Should anyone think that this was only an isolated case, then I will offer more evidence to prove that these beatings were endemic. These were not isolated occurrences. In fact, they were commonplace. Non-revisionist historians often take the position that such beatings never occurred, yet the evidence is overwhelming. And if this was the treatment meted out to the innocent-and to children in particular-it is only logical to assume that Nazis accused of heinous crimes were treated far worse.

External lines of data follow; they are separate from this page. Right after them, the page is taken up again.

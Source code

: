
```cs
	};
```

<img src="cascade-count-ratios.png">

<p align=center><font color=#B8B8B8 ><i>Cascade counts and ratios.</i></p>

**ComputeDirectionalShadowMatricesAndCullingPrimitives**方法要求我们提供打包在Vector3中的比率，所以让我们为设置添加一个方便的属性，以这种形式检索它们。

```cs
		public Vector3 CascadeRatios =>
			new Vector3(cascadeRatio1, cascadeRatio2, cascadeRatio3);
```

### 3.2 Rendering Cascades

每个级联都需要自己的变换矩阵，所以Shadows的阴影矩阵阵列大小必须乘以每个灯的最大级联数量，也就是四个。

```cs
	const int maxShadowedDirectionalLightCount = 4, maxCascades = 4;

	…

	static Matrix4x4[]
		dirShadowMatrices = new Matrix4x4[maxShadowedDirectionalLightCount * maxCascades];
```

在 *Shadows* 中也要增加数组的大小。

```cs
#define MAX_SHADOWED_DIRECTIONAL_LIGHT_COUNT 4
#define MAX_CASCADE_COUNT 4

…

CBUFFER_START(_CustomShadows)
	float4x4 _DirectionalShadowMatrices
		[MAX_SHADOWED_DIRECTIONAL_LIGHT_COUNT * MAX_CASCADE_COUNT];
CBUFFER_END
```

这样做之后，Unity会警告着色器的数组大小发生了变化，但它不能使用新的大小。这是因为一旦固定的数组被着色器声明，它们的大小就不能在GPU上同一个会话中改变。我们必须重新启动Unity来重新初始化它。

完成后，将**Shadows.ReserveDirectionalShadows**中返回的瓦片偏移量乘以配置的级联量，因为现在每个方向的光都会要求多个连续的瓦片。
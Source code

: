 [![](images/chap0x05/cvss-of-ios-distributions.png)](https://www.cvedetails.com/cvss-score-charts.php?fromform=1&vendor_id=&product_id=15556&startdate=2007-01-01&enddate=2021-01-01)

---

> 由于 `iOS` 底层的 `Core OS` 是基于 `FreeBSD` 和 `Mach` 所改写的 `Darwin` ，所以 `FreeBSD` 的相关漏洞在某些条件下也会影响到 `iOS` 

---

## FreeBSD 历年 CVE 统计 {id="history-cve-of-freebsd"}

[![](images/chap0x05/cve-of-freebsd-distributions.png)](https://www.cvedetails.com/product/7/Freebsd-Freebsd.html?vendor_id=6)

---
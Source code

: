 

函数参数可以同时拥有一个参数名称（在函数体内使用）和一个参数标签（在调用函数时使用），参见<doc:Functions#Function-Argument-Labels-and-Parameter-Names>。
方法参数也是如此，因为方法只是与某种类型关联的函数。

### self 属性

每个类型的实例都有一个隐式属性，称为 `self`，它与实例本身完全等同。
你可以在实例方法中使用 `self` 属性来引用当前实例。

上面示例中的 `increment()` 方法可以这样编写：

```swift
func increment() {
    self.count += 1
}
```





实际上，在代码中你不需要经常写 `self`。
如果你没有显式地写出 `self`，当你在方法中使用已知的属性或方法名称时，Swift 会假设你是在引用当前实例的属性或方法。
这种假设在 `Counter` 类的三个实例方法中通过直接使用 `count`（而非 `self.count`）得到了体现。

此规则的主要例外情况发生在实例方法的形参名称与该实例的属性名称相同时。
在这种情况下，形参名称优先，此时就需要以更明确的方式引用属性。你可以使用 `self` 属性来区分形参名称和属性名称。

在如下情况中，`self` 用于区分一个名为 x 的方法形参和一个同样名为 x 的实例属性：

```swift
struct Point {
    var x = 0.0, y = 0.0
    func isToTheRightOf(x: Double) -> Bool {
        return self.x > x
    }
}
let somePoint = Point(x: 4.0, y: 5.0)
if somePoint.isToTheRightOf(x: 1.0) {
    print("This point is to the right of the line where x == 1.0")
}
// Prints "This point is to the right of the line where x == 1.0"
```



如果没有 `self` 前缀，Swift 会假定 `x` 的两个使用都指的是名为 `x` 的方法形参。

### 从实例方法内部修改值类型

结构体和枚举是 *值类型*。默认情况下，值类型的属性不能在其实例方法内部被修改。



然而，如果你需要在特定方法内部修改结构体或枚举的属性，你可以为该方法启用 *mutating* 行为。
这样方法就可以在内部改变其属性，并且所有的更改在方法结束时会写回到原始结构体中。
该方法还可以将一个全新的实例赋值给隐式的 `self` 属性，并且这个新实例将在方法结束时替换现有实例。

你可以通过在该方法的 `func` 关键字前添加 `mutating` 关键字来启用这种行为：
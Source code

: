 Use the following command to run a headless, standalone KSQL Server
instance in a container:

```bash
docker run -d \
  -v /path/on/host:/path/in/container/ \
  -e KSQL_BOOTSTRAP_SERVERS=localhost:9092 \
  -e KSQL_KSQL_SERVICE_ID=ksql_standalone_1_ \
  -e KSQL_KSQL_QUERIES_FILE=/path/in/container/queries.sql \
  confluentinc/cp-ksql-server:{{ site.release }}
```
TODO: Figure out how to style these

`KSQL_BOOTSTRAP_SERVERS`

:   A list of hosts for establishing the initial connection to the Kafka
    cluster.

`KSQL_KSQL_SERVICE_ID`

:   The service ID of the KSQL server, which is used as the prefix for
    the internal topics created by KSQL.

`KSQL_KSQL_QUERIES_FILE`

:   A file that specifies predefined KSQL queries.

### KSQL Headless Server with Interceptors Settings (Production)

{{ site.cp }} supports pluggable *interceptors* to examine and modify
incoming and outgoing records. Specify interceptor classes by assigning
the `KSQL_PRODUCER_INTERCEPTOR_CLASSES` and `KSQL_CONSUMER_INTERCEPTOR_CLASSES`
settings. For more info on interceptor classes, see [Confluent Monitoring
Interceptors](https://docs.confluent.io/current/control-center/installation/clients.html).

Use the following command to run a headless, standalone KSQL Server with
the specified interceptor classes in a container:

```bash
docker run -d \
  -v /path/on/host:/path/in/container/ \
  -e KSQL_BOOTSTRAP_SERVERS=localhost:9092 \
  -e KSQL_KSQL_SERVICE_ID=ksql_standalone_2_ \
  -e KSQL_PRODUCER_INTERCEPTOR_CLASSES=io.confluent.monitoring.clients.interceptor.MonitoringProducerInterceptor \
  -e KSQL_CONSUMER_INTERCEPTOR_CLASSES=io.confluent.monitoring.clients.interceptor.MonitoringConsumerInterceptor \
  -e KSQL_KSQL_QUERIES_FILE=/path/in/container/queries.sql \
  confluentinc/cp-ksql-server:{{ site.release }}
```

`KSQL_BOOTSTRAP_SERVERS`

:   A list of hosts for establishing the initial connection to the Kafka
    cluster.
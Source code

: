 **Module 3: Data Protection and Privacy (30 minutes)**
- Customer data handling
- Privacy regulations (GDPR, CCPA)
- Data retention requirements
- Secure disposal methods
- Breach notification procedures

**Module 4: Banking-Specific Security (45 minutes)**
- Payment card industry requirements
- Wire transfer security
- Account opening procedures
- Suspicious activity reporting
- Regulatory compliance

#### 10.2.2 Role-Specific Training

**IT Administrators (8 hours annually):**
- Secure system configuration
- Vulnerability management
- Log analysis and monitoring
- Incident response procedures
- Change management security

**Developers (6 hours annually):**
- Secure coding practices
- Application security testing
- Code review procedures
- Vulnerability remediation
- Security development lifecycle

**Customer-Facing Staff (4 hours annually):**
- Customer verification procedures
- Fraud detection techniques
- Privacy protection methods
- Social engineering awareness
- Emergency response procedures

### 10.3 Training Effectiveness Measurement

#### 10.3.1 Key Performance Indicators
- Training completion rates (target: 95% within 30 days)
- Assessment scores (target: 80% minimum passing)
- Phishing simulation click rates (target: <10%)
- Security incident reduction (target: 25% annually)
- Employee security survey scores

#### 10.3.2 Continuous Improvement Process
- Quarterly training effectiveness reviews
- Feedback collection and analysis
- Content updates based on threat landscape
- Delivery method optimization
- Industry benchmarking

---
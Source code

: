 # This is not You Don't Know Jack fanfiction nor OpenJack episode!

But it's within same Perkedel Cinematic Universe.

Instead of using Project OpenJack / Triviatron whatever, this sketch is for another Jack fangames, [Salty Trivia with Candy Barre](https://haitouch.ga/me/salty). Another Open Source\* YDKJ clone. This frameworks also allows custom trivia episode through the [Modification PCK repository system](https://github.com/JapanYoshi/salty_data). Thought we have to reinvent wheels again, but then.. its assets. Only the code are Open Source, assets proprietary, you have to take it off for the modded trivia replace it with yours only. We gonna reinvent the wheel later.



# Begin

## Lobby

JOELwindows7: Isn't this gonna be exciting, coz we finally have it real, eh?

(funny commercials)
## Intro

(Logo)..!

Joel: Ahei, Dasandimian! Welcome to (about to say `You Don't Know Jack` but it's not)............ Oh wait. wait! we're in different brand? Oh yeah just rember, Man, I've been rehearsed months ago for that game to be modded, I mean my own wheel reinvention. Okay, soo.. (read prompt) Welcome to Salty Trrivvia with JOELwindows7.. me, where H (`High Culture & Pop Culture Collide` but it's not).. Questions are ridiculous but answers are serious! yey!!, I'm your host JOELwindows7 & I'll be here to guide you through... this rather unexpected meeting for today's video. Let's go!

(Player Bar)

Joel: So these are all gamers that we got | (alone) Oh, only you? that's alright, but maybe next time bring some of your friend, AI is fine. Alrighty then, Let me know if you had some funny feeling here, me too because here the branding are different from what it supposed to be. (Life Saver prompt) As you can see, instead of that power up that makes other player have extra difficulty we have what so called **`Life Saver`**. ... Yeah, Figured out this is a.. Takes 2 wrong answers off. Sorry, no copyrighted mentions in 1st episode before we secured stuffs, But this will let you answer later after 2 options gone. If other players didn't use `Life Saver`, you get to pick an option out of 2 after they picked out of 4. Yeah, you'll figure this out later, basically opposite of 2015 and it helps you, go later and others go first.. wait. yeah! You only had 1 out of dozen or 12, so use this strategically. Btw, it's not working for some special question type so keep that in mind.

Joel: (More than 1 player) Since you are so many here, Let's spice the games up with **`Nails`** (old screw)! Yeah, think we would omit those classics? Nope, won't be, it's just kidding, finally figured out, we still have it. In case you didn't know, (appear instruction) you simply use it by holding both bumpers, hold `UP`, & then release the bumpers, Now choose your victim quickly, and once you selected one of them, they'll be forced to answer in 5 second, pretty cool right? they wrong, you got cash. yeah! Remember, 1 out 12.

The book "Vorsicht! Faelschung!" reproduces a photograph of 2 German youngsters taken after their "interrogation" by Allied investigators. The photo speaks for itself. The faces of the two youngsters are bruised, swollen, and bloody. In conclusion, the episodes recounted above for the benefit of the reader are only a small fraction among thousands of documented cases. The policy of the allies is clear. It was their intention to turn the entire German nation into one huge concentration camp. This policy was enforced throughout the breadth of the land. Germany’s youth were left to starve and languish. Thousands of youngsters, homeless and parentless, formed into "gangs" where they were forced to resort to crime simply in order to live. Young children of both sexes were compelled to resort to prostitution in order to buy a tidbit of food. The allies took no responsibility for the horrors and suffering they imposed upon another nation, nor have they ever apologized. In fact, when youngsters confessed to crimes without any coercion, the Americans seemed quite disappointed, as is evidenced by the following remark:
"The amusing thing about these youths and the Nazis we subsequently questioned was their complete willingness to betray one another once they were convinced that a friend had tattled, and it required very little "persuasion" to convince them that they had been betrayed. To the disappointment of some of our men, it was quite unnecessary to become physical in the interrogation."
TOTALS OF DEATHS
Minimum Maximum
Expellees (1945-50) 2,100,000 6,000,000
Prisoners (1941-50) 1,500,000 2,000,000
Residents (1946-50) 5,700,000 5,700,000
_________ __________
Totals 9,300,000 13,700,000
"Expellees" refers to the 16,000,000 ethnic Germans who were driven from their ancestral homelands in Poland, Hungary, Czechoslovakia, and elsewhere in Europe, at war's end.
These included mostly women and children and elderly men who, with a few belongings in hand and running the gauntlet of deep, local animosity, set out upon the open road toward the rump state of Germany.
"Prisoners" are, of course, the German POWs
"Residents" here refers to the German civilian population that survived the Second World War.